Task directions:
Among the entries, find the lines with the string "views" and report them.
□ □ □ □ □ □ □
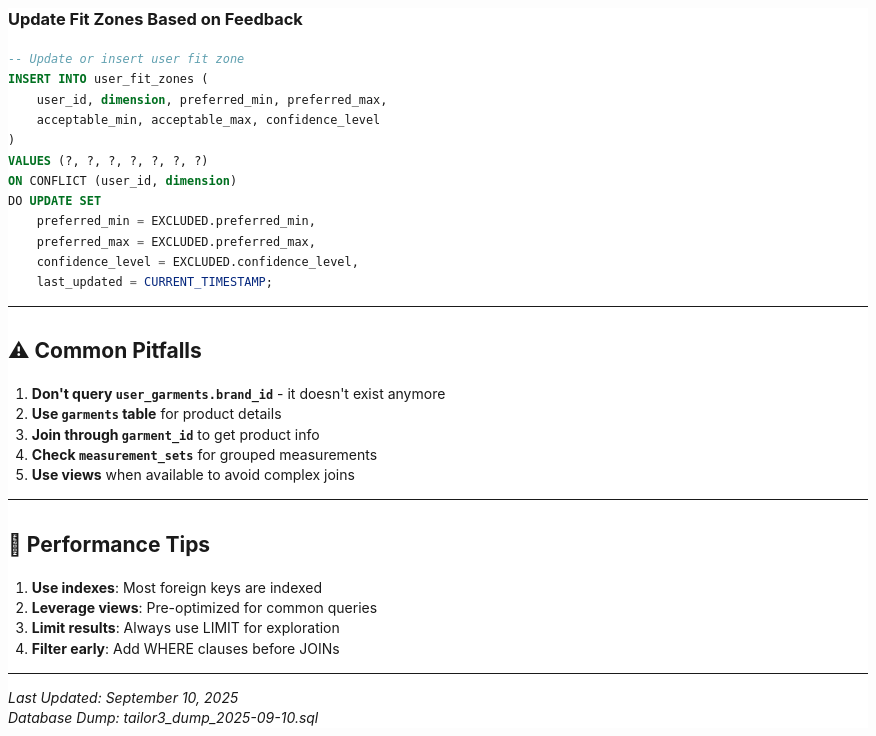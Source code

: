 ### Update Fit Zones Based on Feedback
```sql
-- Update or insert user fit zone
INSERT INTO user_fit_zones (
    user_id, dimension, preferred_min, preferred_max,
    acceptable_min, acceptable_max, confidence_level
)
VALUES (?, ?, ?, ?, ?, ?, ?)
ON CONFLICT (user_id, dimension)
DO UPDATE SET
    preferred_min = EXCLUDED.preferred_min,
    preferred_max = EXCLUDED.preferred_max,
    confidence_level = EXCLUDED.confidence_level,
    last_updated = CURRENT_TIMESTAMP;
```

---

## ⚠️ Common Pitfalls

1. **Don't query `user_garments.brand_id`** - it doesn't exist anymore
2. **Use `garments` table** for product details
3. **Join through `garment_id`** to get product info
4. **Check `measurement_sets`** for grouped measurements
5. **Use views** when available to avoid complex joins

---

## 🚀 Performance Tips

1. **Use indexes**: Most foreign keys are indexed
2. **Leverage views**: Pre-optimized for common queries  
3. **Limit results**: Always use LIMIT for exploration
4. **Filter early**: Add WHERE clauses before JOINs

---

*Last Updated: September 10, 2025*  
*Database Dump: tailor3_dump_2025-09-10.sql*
□ □ □ □ □ □ □
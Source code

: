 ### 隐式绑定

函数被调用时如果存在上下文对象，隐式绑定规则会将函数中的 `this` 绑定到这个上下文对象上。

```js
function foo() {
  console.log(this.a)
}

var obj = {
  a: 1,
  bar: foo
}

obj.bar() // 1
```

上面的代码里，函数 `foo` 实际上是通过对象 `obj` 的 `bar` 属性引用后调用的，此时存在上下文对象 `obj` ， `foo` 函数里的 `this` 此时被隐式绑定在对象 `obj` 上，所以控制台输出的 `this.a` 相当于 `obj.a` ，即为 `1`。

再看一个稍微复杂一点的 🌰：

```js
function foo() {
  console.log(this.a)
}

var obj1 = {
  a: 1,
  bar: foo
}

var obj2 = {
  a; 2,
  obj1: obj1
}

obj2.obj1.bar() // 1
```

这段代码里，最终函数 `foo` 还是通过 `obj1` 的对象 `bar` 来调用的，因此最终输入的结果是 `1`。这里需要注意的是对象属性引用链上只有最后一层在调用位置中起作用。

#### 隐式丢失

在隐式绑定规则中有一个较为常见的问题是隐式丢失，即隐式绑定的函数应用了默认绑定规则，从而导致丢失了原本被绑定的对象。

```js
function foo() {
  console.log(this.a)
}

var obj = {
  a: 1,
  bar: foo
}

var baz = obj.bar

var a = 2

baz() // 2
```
□ □ □ □ □ □ □
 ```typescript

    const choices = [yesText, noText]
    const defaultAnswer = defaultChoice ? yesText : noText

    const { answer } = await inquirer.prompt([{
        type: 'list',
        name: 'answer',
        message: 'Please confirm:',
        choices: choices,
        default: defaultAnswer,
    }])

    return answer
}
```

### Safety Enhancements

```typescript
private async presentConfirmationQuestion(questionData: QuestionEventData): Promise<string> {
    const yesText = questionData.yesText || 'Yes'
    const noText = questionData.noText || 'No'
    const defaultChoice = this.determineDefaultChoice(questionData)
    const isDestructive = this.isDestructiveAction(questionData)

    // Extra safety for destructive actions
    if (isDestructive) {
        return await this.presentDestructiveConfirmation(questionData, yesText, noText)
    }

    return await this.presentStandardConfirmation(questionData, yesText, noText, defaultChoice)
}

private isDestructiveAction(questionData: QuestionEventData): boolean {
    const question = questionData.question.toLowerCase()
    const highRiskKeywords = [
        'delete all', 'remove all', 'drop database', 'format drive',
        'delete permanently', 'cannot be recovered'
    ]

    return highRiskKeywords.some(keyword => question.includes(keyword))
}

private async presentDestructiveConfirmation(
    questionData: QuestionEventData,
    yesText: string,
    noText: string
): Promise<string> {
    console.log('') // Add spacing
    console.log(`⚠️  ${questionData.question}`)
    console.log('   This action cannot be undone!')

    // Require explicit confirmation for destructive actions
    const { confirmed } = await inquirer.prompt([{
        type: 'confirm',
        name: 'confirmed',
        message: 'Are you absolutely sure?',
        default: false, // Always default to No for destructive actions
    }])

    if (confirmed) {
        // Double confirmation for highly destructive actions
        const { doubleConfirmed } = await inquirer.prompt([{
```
□ □ □ □ □ □ □
Reply to the exercise:
5. **Use views** when available to avoid complex joins
2. **Leverage views**: Pre-optimized for common queries  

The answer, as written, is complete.